Körperliche Bewegung über viele Monate hinweg, das zeigen die Mäuseversuche, vermindert aber den ansonsten mit dem Alter zu beobachtenden Abfall der Stammzellaktivität und erhält das Potential für Neurogenese auf einem jugendlicheren Niveau. Wenn adäquate intellektuelle Stimuli fehlen (die ein Käfiglaufrad jedenfalls nicht bietet), werden aus diesen aktivierten Stammzellen keine neuen Nervenzellen. Das Potential wird also nicht genutzt. Man braucht mutmaßlich beides. Der Fernsehschirm vor dem Laufband im Fitness-Studio geht in die richtige Richtung, verkennt aber die Notwendigkeit der Aktivität auf kognitiver Seite.
Das Hirn auf Empfang schalten
Bewegung könnte also auch deshalb gut für das Gehirn sein, weil sie der physiologische Stimulus ist, den Hippocampus „auf Empfang“ und auf Plastizität durch die Nervenzell-Neubildung einzustellen.
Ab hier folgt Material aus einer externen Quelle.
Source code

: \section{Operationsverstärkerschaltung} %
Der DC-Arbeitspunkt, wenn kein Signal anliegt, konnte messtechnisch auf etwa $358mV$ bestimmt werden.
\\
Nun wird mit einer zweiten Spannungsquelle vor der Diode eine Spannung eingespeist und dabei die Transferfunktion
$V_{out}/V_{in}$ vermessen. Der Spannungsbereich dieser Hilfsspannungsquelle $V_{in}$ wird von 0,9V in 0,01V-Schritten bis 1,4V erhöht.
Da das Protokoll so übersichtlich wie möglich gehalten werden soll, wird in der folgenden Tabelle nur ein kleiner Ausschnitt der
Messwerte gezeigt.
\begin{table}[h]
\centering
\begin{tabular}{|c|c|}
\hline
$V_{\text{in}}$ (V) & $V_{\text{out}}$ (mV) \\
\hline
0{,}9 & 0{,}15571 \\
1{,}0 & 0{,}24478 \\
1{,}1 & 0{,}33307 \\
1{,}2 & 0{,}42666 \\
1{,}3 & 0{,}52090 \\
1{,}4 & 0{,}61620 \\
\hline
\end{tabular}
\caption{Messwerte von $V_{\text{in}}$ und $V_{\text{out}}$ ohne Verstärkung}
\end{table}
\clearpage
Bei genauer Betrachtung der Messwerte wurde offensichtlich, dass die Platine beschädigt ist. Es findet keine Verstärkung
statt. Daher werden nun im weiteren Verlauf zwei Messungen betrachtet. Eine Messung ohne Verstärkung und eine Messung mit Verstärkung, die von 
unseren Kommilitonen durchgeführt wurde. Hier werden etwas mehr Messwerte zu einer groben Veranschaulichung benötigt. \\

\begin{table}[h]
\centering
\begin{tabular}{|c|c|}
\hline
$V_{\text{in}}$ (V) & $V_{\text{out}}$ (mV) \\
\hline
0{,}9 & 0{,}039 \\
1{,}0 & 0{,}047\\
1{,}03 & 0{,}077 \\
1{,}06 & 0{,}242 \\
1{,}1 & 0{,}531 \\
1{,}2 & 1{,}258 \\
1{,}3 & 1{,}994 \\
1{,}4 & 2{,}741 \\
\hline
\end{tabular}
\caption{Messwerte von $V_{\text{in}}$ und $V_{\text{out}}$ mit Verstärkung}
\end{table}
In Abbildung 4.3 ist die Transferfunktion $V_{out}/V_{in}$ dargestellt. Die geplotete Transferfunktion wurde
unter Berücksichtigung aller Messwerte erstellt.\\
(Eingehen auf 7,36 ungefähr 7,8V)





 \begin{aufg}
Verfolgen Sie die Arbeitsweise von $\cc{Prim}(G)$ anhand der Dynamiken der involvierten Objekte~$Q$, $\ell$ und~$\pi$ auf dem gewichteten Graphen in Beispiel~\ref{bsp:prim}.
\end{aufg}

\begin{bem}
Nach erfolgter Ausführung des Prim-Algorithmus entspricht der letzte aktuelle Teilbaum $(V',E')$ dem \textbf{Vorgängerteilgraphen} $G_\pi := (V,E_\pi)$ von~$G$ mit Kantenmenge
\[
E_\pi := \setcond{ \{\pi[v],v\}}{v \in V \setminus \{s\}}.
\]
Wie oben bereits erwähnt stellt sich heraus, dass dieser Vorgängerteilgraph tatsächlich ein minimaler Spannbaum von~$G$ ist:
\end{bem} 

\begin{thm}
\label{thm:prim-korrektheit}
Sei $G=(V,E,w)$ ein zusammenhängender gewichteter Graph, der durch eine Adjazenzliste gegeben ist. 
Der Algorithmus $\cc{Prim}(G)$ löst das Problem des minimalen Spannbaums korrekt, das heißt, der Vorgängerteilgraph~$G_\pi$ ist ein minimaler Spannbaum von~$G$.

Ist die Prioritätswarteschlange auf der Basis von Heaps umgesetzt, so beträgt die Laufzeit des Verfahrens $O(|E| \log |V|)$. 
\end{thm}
Ein lebenslang anpassungsfähiger Hippocampus hält eine wichtige Teilfunktion des Gehirns aufrecht, auch wenn möglicherweise andernorts im Gehirn die Neurodegeneration schon weiter vorangeschritten ist. Die neuen Nervenzellen sind gewissermaßen so etwas wie eine neurogene Reserve.
Der beschriebene Mechanismus könnte auch helfen, zu erklären, warum viel erfahren und gelernt zu haben einen gewissen Schutz vor Demenz darstellen kann. Da diese Reserven aber auch nur ein Faktor unter vielen sind, die über den Ausbruch einer Demenz entscheiden, darf man diese Erkenntnisse nicht dazu verwenden, dem Patienten nun noch die rückwirkende Verantwortung für sein Schicksal aufzubürden („Hättest du dich mehr bewegt“). Demenzen bleiben multifaktoriell und sind auch heute leider weitgehend immer noch Schicksal. Bewegung und geistige Aktivität bieten aber immerhin die Möglichkeit, an einer der wenigen Schrauben mit bekannter Verbindung zur Maschinerie dahinter selbst etwas zu drehen.